Neurology and Neurodisorders

Extracellular potassium ion concentration ([K]e) is tightly regulated throughout the brain because it has a major impact on brain functionality. Potassium concentration is disrupted in many brain diseases such as stroke and epilepsy. My project is designed base on a well-developed experimental platform to investigate the effects of extracellular potassium redistribution in physiological states. All experiments were conducted in vivo in mouse neocortex. 2 double-barreled K-sensitive electrodes coupled with Local Field Potential (LFP) electrodes were placed 4 mm apart. 50 mM KCl solution was injected focally closer to one of the K-LFP electrodes. [K]e levels and LFP were measured in two different scenarios: (1) Pharmacological intervention (gap junction blockage) and (2) optical intervention (optogentics).

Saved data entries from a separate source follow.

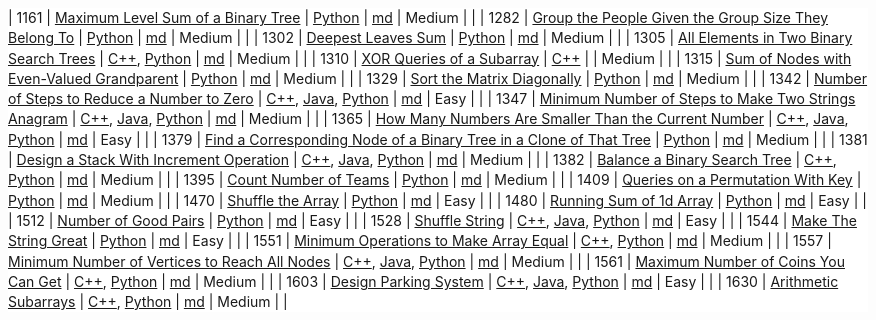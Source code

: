 | 1161 | [Maximum Level Sum of a Binary Tree](https://leetcode.com/problems/maximum-level-sum-of-a-binary-tree) | [Python](solutions/1161/1161-yongjoonseo.py) | [md](solutions/1161/1161-yongjoonseo.md) | Medium |  |
| 1282 | [Group the People Given the Group Size They Belong To](https://leetcode.com/problems/group-the-people-given-the-group-size-they-belong-to) | [Python](solutions/1282/1282-kir3i.py) | [md](solutions/1282/1282-kir3i.md) | Medium |  |
| 1302 | [Deepest Leaves Sum](https://leetcode.com/problems/deepest-leaves-sum) | [Python](solutions/1302/1302-kir3i.py) | [md](solutions/1302/1302-kir3i.md) | Medium |  |
| 1305 | [All Elements in Two Binary Search Trees](https://leetcode.com/problems/all-elements-in-two-binary-search-trees) | [C++](solutions/1305/1305-kir3i.cpp), [Python](solutions/1305/1305-kir3i.py) | [md](solutions/1305/1305-kir3i.md) | Medium |  |
| 1310 | [XOR Queries of a Subarray](https://leetcode.com/problems/xor-queries-of-a-subarray) | [C++](solutions/1310/1310-gusrb3164.cpp) |  | Medium |  |
| 1315 | [Sum of Nodes with Even-Valued Grandparent](https://leetcode.com/problems/sum-of-nodes-with-even-valued-grandparent) | [Python](solutions/1315/1315-kir3i.py) | [md](solutions/1315/1315-kir3i.md) | Medium |  |
| 1329 | [Sort the Matrix Diagonally](https://leetcode.com/problems/sort-the-matrix-diagonally) | [Python](solutions/1329/1329-kir3i.py) | [md](solutions/1329/1329-kir3i.md) | Medium |  |
| 1342 | [Number of Steps to Reduce a Number to Zero](https://leetcode.com/problems/number-of-steps-to-reduce-a-number-to-zero) | [C++](solutions/1342/1342-kir3i.cpp), [Java](solutions/1342/1342-kir3i.java), [Python](solutions/1342/1342-kir3i.py) | [md](solutions/1342/1342-kir3i.md) | Easy |  |
| 1347 | [Minimum Number of Steps to Make Two Strings Anagram](https://leetcode.com/problems/minimum-number-of-steps-to-make-two-strings-anagram) | [C++](solutions/1347/1347-kir3i.cpp), [Java](solutions/1347/1347-kir3i.java), [Python](solutions/1347/1347-kir3i.py) | [md](solutions/1347/1347-kir3i.md) | Medium |  |
| 1365 | [How Many Numbers Are Smaller Than the Current Number](https://leetcode.com/problems/how-many-numbers-are-smaller-than-the-current-number) | [C++](solutions/1365/1365-kir3i.cpp), [Java](solutions/1365/1365-kir3i.java), [Python](solutions/1365/1365-kir3i.py) | [md](solutions/1365/1365-kir3i.md) | Easy |  |
| 1379 | [Find a Corresponding Node of a Binary Tree in a Clone of That Tree](https://leetcode.com/problems/find-a-corresponding-node-of-a-binary-tree-in-a-clone-of-that-tree) | [Python](solutions/1379/1379-kir3i.py) | [md](solutions/1379/1379-kir3i.md) | Medium |  |
| 1381 | [Design a Stack With Increment Operation](https://leetcode.com/problems/design-a-stack-with-increment-operation) | [C++](solutions/1381/1381-kir3i.cpp), [Java](solutions/1381/1381-kir3i.java), [Python](solutions/1381/1381-kir3i.py) | [md](solutions/1381/1381-kir3i.md) | Medium |  |
| 1382 | [Balance a Binary Search Tree](https://leetcode.com/problems/balance-a-binary-search-tree) | [C++](solutions/1382/1382-kir3i.cpp), [Python](solutions/1382/1382-kir3i.py) | [md](solutions/1382/1382-kir3i.md) | Medium |  |
| 1395 | [Count Number of Teams](https://leetcode.com/problems/count-number-of-teams) | [Python](solutions/1395/1395-kir3i.py) | [md](solutions/1395/1395-kir3i.md) | Medium |  |
| 1409 | [Queries on a Permutation With Key](https://leetcode.com/problems/queries-on-a-permutation-with-key) | [Python](solutions/1409/1409-kir3i.py) | [md](solutions/1409/1409-kir3i.md) | Medium |  |
| 1470 | [Shuffle the Array](https://leetcode.com/problems/shuffle-the-array) | [Python](solutions/1470/1470-kir3i.py) | [md](solutions/1470/1470-kir3i.md) | Easy |  |
| 1480 | [Running Sum of 1d Array](https://leetcode.com/problems/running-sum-of-1d-array) | [Python](solutions/1480/1480-kir3i.py) | [md](solutions/1480/1480-kir3i.md) | Easy |  |
| 1512 | [Number of Good Pairs](https://leetcode.com/problems/number-of-good-pairs) | [Python](solutions/1512/1512-kir3i.py) | [md](solutions/1512/1512-kir3i.md) | Easy |  |
| 1528 | [Shuffle String](https://leetcode.com/problems/shuffle-string) | [C++](solutions/1528/1528-kir3i.cpp), [Java](solutions/1528/1528-kir3i.java), [Python](solutions/1528/1528-kir3i.py) | [md](solutions/1528/1528-kir3i.md) | Easy |  |
| 1544 | [Make The String Great](https://leetcode.com/problems/make-the-string-great) | [Python](solutions/1544/1544-yongjoonseo.py) | [md](solutions/1544/1544-yongjoonseo.md) | Easy |  |
| 1551 | [Minimum Operations to Make Array Equal](https://leetcode.com/problems/minimum-operations-to-make-array-equal) | [C++](solutions/1551/1551-kir3i.cpp), [Python](solutions/1551/1551-kir3i.py) | [md](solutions/1551/1551-kir3i.md) | Medium |  |
| 1557 | [Minimum Number of Vertices to Reach All Nodes](https://leetcode.com/problems/minimum-number-of-vertices-to-reach-all-nodes) | [C++](solutions/1557/1557-kir3i.cpp), [Java](solutions/1557/1557-kir3i.java), [Python](solutions/1557/1557-kir3i.py) | [md](solutions/1557/1557-kir3i.md) | Medium |  |
| 1561 | [Maximum Number of Coins You Can Get](https://leetcode.com/problems/maximum-number-of-coins-you-can-get) | [C++](solutions/1561/1561-kir3i.cpp), [Python](solutions/1561/1561-kir3i.py) | [md](solutions/1561/1561-kir3i.md) | Medium |  |
| 1603 | [Design Parking System](https://leetcode.com/problems/design-parking-system) | [C++](solutions/1603/1603-kir3i.cpp), [Java](solutions/1603/1603-kir3i.java), [Python](solutions/1603/1603-kir3i.py) | [md](solutions/1603/1603-kir3i.md) | Easy |  |
| 1630 | [Arithmetic Subarrays](https://leetcode.com/problems/arithmetic-subarrays) | [C++](solutions/1630/1630-kir3i.cpp), [Python](solutions/1630/1630-kir3i.py) | [md](solutions/1630/1630-kir3i.md) | Medium |  |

Focally increased [K]e was associated with a transient depolarization which in turn spreads into neighboring tissues so called spreading depolarization. Gap junctional blockade in the peri-injection site simultaneously increased the amplitude and duration of the local [K]e response and the local field response was greatly prolonged. While in the remote injection site, [K]e response was decreased after gap junctional blockage application. Optical stimulation decreased the [K]e both in the peri-injection and remote site. Our preliminary results are evidence of slow K redistribution (take for minutes) throughout the astrocytic syncytium which is partly mediated via astrocytic gap junctions. Potassium redistribution across a large area of the cortex is not a well-studied area because most tudies have limited their focus on focal potassium dynamics. In this project we are addressing this gap using novel tools to lucidate potassium redistribution dynamics.